INFORMATION GIVEN =
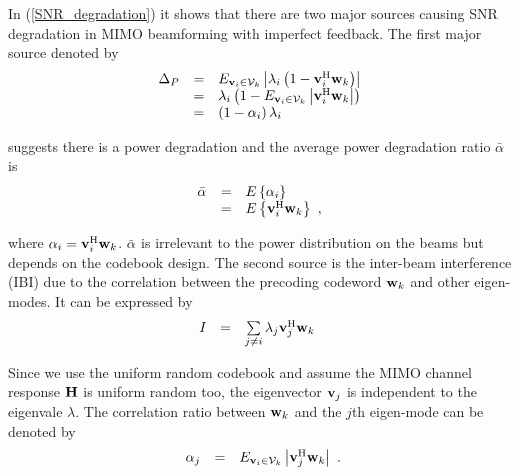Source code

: \documentclass[a4paper,10pt,fleqn, twocolumn]{IEEEtran}
\newcommand{\bv}{{\bf v}}
\newcommand{\bw}{{\bf w}}
\newcommand{\bH}{{\bf H}}
\begin{document}
In (\ref{SNR_degradation}) it shows that there are two major
sources causing SNR degradation in MIMO beamforming with imperfect
feedback. The first major source denoted by
\begin{equation}
\begin{array}{rcl}
\Delta_{P}&=&\mbox{E}_{\bv_{i}\in{\cal
V}_{k}}\left|\lambda_{i}\left(1-\bv_{i}^{\rm
H}\bw_k\right)\right|\\
&=&\lambda_{i}\left(1-\mbox{E}_{\bv_{i}\in{\cal
V}_{k}}\left|\bv_{i}^{\rm H}\bw_k\right|\right)\\
&=&\left(1-\alpha_{i}\right)\lambda_{i}\\
\end{array}
\end{equation}

\noindent suggests there is a power degradation and the average
power degradation ratio $\bar{\alpha}_{}$ is
\begin{equation}
\begin{array}{rcl}
\bar{\alpha}_{}&=&\mbox{E}\left\{\alpha_{i}\right\}\\
&=&\mbox{E}\left\{\bv_{i}^{\rm H}\bw_k\right\}\ ,
\end{array}\label{alpha}
\end{equation}

\noindent where $\alpha_{i}=\bv_{i}^{\rm H}\bw_k$.
$\bar{\alpha}_{}$ is irrelevant to the power distribution on the
beams but depends on the codebook design. The second source is the
inter-beam interference (IBI) due to the correlation between the
precoding codeword $\bw_{k}$ and other eigen-modes. It can be
expressed by
\begin{equation}
\begin{array}{rcl}
I_{} & = & \sum\limits_{j\neq i}\lambda_{j}\bv_{j}^{\rm H}\bw_{k}\
\end{array}\label{IBI}
\end{equation}

\noindent  Since we use the uniform random codebook and assume the
MIMO channel response $\bH$ is uniform random too, the eigenvector
$\bv_{j}$ is independent to the eigenvale $\lambda$. The
correlation ratio between $\bw_{k}$ and the $j$th eigen-mode can
be denoted by
\begin{equation}
\begin{array}{rcl}
\alpha_{j}&=&\mbox{E}_{\bv_{i}\in{\cal V}_{k}}\left|\bv_{j}^{\rm
H}\bw_k\right|
\end{array}.\label{alpha_j}
\end{equation}
\end{document}
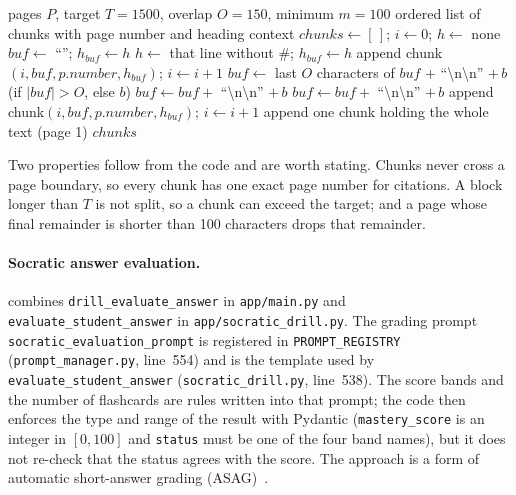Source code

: \begin{algorithm}[htbp]
\caption{Heading-aware chunking with overlap}\label{alg:chunk}
\begin{algorithmic}[1]
\Require pages $P$, target $T=1500$, overlap $O=150$, minimum $m=100$
\Ensure ordered list of chunks with page number and heading context
\State $chunks \gets [\,]$; $i \gets 0$; $h \gets$ none
  \State $buf \gets$ ``''; $h_{buf} \gets h$
      \State $h \gets$ that line without \#; $h_{buf} \gets h$
    \EndIf
        \State append chunk$(i, buf, p.\textit{number}, h_{buf})$; $i \gets i+1$
        \State $buf \gets$ last $O$ characters of $buf$ $+$ ``\textbackslash n\textbackslash n'' $+\,b$ (if $|buf|>O$, else $b$)
      \Else
        \State $buf \gets buf +$ ``\textbackslash n\textbackslash n'' $+\,b$ 
      \EndIf
    \Else
      \State $buf \gets buf +$ ``\textbackslash n\textbackslash n'' $+\,b$
    \EndIf
  \EndFor
    \State append chunk$(i, buf, p.\textit{number}, h_{buf})$; $i \gets i+1$
  \EndIf
\EndFor
{}
  \State append one chunk holding the whole text (page 1)
\EndIf
\State \Return $chunks$
\end{algorithmic}
\end{algorithm}

Two properties follow from the code and are worth stating. Chunks never cross a page
boundary, so every chunk has one exact page number for citations. A block longer than
$T$ is not split, so a chunk can exceed the target; and a page whose final remainder is
shorter than 100 characters drops that remainder.

\paragraph{Socratic answer evaluation.}
 combines \texttt{drill\_evaluate\_answer} in \texttt{app/main.py}
and \texttt{evaluate\_student\_answer} in \texttt{app/socratic\_drill.py}. The grading prompt
\texttt{socratic\_evaluation\_prompt} is registered in \texttt{PROMPT\_REGISTRY}
(\texttt{prompt\_manager.py}, line~554) and is the template used by
\texttt{evaluate\_student\_answer} (\texttt{socratic\_drill.py}, line~538). The score bands
and the number of flashcards are rules written into that prompt; the code then enforces
the type and range of the result with Pydantic (\texttt{mastery\_score} is an integer in
$[0,100]$ and \texttt{status} must be one of the four band names), but it does not
re-check that the status agrees with the score. The approach is a form of automatic
short-answer grading (ASAG)~\cite{burrows2015asag}.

TASK OBJECTIVE = Scan the records above for lines with the word "noindent", then say how many there are, giving the number alone.

TASK RESULT = 3